All of which feeds to the article’s conclusion about Ward’s “careless discrepancy” being maliciously used “to keep other journalists in a state of  cautious apprehension about discussing the Holocaust in relation to the Occupation…[this] personalised hatchet-job does exactly what the Zionist lobby and self-protecting editors want in keeping all that prudently off-limits”.

Let us be clear, an article such as Hilley’s is not exceptional within proper anti-Zionist and anti-Israel circles. Its weird claim that “Jews” really means “Zionists” or “Israelis” repeats what we have previously heard from Caryl Churchill and Paul Foot, two wordsmiths beside whom Hilley and Ward pale into insignificance. Its claim that outrage over Ward’s spitting on Holocaust memory is proof that any and all criticism of Israel is falsely accused of antisemitism is merely routine; as is the coterminous accusation that such claims succeed in shutting up all criticism.

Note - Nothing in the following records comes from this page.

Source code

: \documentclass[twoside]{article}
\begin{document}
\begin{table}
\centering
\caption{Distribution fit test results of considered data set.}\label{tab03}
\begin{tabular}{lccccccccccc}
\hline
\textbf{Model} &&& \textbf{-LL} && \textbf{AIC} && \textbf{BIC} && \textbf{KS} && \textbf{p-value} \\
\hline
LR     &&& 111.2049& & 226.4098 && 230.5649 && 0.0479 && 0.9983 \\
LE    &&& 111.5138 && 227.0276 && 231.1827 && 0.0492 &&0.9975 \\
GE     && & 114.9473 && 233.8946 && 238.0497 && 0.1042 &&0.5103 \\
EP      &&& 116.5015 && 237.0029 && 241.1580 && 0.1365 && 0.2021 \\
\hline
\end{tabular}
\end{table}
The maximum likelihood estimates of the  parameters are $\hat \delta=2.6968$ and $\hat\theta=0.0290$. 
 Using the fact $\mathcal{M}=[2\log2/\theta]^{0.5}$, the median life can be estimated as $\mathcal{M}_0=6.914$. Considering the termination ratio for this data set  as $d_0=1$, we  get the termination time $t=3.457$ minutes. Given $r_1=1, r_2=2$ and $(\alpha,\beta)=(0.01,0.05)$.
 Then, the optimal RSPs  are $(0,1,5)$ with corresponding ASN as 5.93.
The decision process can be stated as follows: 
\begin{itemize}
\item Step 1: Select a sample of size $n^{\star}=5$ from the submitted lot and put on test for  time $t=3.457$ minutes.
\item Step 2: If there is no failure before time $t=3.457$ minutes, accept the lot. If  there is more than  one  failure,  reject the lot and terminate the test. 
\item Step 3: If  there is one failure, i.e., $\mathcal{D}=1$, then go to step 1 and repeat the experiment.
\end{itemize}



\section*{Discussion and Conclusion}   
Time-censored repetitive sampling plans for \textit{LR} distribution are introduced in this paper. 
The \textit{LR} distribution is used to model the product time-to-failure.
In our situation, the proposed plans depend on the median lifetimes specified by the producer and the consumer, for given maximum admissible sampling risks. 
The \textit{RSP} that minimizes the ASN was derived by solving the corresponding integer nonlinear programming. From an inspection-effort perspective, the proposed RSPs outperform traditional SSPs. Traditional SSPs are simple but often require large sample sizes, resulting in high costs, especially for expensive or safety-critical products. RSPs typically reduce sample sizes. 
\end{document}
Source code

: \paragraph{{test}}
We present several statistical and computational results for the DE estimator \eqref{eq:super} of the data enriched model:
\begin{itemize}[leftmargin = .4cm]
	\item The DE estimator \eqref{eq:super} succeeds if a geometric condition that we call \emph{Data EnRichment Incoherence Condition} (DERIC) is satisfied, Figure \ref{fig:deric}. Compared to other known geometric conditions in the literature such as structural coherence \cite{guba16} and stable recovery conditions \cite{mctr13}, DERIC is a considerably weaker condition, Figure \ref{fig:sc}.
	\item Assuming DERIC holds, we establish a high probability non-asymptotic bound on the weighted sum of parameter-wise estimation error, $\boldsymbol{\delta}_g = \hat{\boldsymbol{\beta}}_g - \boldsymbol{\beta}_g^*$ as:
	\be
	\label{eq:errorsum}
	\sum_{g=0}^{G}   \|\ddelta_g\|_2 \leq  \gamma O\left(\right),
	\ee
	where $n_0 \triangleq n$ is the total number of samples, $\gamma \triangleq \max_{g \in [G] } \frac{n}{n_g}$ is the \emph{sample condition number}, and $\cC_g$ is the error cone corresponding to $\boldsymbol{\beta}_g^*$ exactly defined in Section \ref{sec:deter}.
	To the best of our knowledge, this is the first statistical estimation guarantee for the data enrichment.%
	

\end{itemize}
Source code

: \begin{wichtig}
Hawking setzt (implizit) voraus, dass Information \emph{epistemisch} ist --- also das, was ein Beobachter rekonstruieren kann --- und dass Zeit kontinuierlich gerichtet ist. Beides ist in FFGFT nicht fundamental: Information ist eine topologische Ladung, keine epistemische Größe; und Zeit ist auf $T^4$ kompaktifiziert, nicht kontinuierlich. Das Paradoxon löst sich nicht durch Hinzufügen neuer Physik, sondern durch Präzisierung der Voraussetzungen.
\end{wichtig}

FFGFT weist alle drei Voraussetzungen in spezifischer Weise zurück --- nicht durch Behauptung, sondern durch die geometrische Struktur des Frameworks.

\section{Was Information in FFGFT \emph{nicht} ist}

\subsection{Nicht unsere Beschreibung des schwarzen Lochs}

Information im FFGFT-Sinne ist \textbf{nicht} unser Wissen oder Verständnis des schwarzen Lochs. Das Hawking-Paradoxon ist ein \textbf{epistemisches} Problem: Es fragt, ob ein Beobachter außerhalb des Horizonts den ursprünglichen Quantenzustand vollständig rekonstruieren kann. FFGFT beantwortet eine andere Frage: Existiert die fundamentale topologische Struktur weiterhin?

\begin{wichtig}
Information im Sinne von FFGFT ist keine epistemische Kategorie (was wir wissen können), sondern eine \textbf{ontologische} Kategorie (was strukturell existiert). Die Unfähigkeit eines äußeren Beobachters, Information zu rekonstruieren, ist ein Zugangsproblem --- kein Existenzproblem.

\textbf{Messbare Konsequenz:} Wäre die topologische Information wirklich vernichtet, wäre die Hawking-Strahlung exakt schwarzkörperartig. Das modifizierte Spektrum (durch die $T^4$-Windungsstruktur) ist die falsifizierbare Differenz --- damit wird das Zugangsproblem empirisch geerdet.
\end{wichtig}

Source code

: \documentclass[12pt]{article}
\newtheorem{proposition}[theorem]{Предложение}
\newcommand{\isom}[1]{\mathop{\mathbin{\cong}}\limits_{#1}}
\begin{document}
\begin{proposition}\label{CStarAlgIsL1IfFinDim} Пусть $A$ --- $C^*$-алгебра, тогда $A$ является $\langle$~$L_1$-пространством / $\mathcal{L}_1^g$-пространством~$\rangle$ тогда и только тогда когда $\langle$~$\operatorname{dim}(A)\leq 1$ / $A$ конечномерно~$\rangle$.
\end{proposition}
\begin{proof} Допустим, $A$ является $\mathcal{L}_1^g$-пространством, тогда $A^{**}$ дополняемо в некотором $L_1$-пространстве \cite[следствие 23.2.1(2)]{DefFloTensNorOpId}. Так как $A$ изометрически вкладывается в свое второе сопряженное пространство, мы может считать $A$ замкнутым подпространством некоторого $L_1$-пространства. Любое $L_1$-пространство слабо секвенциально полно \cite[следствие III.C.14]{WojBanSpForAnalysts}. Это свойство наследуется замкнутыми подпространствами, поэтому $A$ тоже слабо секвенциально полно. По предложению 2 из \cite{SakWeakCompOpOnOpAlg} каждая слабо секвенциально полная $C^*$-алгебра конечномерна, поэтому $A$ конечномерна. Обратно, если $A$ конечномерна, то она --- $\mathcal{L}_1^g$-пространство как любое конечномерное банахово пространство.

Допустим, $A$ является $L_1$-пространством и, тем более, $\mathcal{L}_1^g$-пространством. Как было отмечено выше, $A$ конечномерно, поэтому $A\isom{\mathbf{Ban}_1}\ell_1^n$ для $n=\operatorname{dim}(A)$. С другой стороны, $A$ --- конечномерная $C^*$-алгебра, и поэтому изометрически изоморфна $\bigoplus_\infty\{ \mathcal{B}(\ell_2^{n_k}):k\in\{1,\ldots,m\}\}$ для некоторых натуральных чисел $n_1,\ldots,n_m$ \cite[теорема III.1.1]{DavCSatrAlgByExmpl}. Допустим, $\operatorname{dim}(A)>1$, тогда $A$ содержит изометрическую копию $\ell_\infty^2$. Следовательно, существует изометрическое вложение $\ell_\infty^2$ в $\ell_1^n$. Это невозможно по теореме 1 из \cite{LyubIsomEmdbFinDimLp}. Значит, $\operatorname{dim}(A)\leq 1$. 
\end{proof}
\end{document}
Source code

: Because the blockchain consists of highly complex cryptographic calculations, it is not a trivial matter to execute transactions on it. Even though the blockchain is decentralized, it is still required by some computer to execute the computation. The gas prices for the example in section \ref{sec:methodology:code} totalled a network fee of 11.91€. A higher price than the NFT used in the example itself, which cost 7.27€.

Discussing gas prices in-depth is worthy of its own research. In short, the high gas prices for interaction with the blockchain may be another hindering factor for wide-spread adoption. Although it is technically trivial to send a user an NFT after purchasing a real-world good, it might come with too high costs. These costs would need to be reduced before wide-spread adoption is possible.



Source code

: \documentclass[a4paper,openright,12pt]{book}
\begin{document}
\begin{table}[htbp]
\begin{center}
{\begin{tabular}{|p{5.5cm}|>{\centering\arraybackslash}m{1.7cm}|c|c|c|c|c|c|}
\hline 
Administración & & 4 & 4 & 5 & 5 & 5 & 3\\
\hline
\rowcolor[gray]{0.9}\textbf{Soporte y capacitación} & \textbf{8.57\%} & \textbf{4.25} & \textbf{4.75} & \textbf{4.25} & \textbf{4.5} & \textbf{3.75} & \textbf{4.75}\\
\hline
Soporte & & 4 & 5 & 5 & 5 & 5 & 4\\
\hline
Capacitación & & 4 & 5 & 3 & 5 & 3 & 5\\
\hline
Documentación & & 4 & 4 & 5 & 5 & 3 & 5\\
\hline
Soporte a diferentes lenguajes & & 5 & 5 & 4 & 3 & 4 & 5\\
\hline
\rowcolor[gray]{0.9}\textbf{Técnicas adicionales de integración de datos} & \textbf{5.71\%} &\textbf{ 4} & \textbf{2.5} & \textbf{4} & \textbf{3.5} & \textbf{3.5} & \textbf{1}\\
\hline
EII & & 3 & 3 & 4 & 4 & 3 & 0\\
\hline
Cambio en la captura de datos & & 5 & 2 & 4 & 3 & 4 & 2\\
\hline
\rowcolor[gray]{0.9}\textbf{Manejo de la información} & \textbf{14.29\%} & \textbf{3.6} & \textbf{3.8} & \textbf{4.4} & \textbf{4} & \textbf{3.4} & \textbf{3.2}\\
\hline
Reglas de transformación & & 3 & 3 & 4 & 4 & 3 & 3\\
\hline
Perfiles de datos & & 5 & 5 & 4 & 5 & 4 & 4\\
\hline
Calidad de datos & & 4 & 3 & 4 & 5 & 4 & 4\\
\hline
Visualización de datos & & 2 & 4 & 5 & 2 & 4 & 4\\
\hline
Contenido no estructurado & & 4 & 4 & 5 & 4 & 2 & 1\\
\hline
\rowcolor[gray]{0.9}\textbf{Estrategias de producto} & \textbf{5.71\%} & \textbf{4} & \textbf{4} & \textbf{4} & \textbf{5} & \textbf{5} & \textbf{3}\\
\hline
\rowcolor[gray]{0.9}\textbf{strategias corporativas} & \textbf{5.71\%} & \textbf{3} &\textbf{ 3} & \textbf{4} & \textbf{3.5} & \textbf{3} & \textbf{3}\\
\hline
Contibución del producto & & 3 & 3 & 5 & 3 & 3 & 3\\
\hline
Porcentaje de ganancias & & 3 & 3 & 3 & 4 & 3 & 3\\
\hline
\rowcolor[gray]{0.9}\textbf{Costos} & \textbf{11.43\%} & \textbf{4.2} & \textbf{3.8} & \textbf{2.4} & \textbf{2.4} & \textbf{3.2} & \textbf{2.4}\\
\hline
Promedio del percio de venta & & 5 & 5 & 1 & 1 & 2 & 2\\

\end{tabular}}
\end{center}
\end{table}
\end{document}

Even the idea that Israel wants to repeat what the Nazis did is not that unusual, with Holocaust Memorial Day fast become a lightning rod for this sickening, perverse claim.

However, for all of this rubbish to be brought together in a single article on an MP’s website brings shame upon the Liberal Democrat Party, and upon Ward’s many decent colleagues who keep getting spattered with mud from these issues. So long as this article remains on David Ward MP’s website, he is unfit to serve as a Member of Parliament.